様々な専門職が存在する中で、介護職というのはとても大変な仕事です。ただ何人かのお年寄りの面倒を見るだけという単純なものではなく、その人それぞれの特性を理解した上で接し方を考える必要があります。また、ご家族から委ねられた大切な命であるという認識を常に抱いて、本人と向き合っていかなければならないのです。

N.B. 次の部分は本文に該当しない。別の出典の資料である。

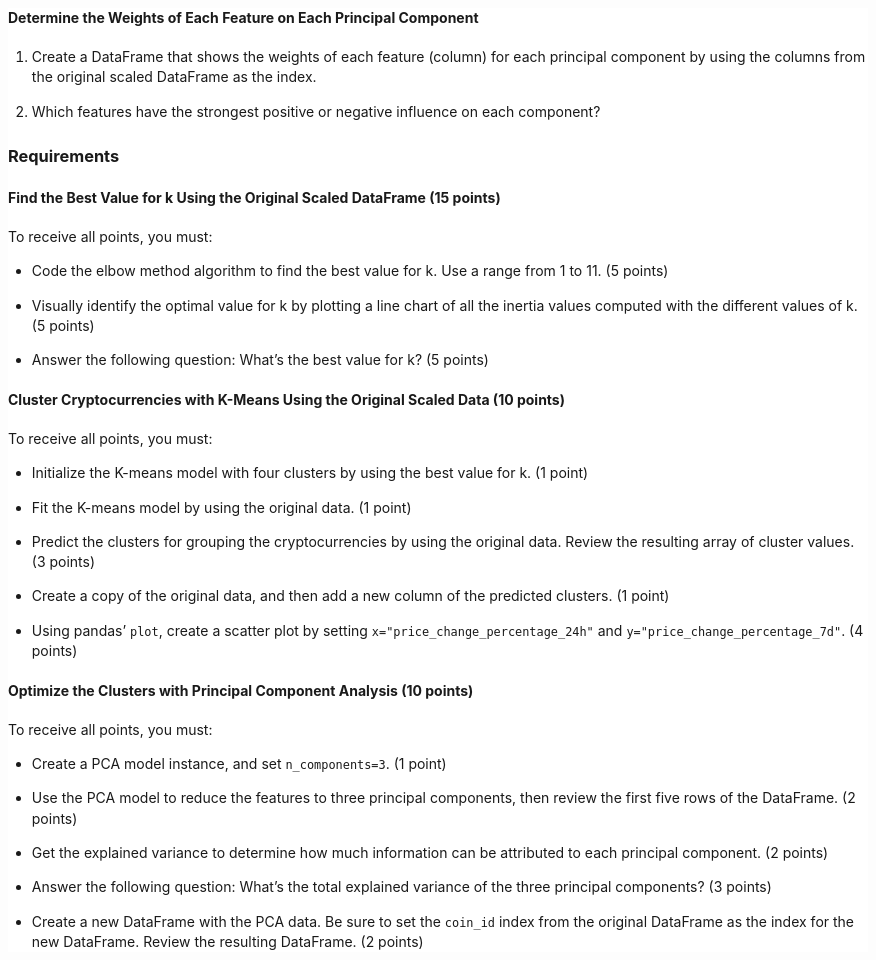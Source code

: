 
#### Determine the Weights of Each Feature on Each Principal Component

1. Create a DataFrame that shows the weights of each feature (column) for each principal component by using the columns from the original scaled DataFrame as the index.

2. Which features have the strongest positive or negative influence on each component?


### Requirements

#### Find the Best Value for k Using the Original Scaled DataFrame (15 points)

To receive all points, you must:

* Code the elbow method algorithm to find the best value for k. Use a range from 1 to 11. (5 points)

* Visually identify the optimal value for k by plotting a line chart of all the inertia values computed with the different values of k. (5 points)

* Answer the following question: What’s the best value for k? (5 points)

#### Cluster Cryptocurrencies with K-Means Using the Original Scaled Data (10 points)

To receive all points, you must:

* Initialize the K-means model with four clusters by using the best value for k. (1 point)

* Fit the K-means model by using the original data. (1 point)

* Predict the clusters for grouping the cryptocurrencies by using the original data. Review the resulting array of cluster values. (3 points)

* Create a copy of the original data, and then add a new column of the predicted clusters. (1 point)

* Using pandas’ `plot`, create a scatter plot by setting `x="price_change_percentage_24h"` and `y="price_change_percentage_7d"`. (4 points)

#### Optimize the Clusters with Principal Component Analysis (10 points)

To receive all points, you must:

* Create a PCA model instance, and set `n_components=3`. (1 point)

* Use the PCA model to reduce the features to three principal components, then review the first five rows of the DataFrame. (2 points)

* Get the explained variance to determine how much information can be attributed to each principal component. (2 points)

* Answer the following question: What’s the total explained variance of the three principal components? (3 points)

* Create a new DataFrame with the PCA data. Be sure to set the `coin_id` index from the original DataFrame as the index for the new DataFrame. Review the resulting DataFrame. (2 points)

年老いていくということに一番ショックを受けているのは介護を受ける本人です。今まで自分でできていたことができなくなったことで不甲斐さを感じたり、認知症を患い、人のことや自分のことを忘れていくようになったりと、自分の能力がどんどん失われていく恐怖を抱いている人は少なくはありません。そんな高齢者は、自分で自分のことができなくなっていくため、お風呂に入れてあげたり着替えを手伝ったりという補助がどうしても必要になります。やり方を間違えると簡単に骨が折れてしまう人もいるため、お年寄りの生活を補助する立場には、必ず専門の知識が必要です。さらに、お年寄りの中には、同じ施設の利用者にいじめられたと言い出す人や、自分の私物を盗まれたなどの被害妄想を抱き始める人もいるため、何かとトラブルが絶えないということもあります。
上記のようなことから、高齢者の生活を支える介護の仕事は、体力と精神力どちらも必要になるのです。やってみようという好奇心だけでは務まりません。しかし、大変な仕事であるが故に、施設を利用する方や、そのご家族の方々に「ありがとう」と言ってもらえたときは非常にやりがいを感じることができるのです。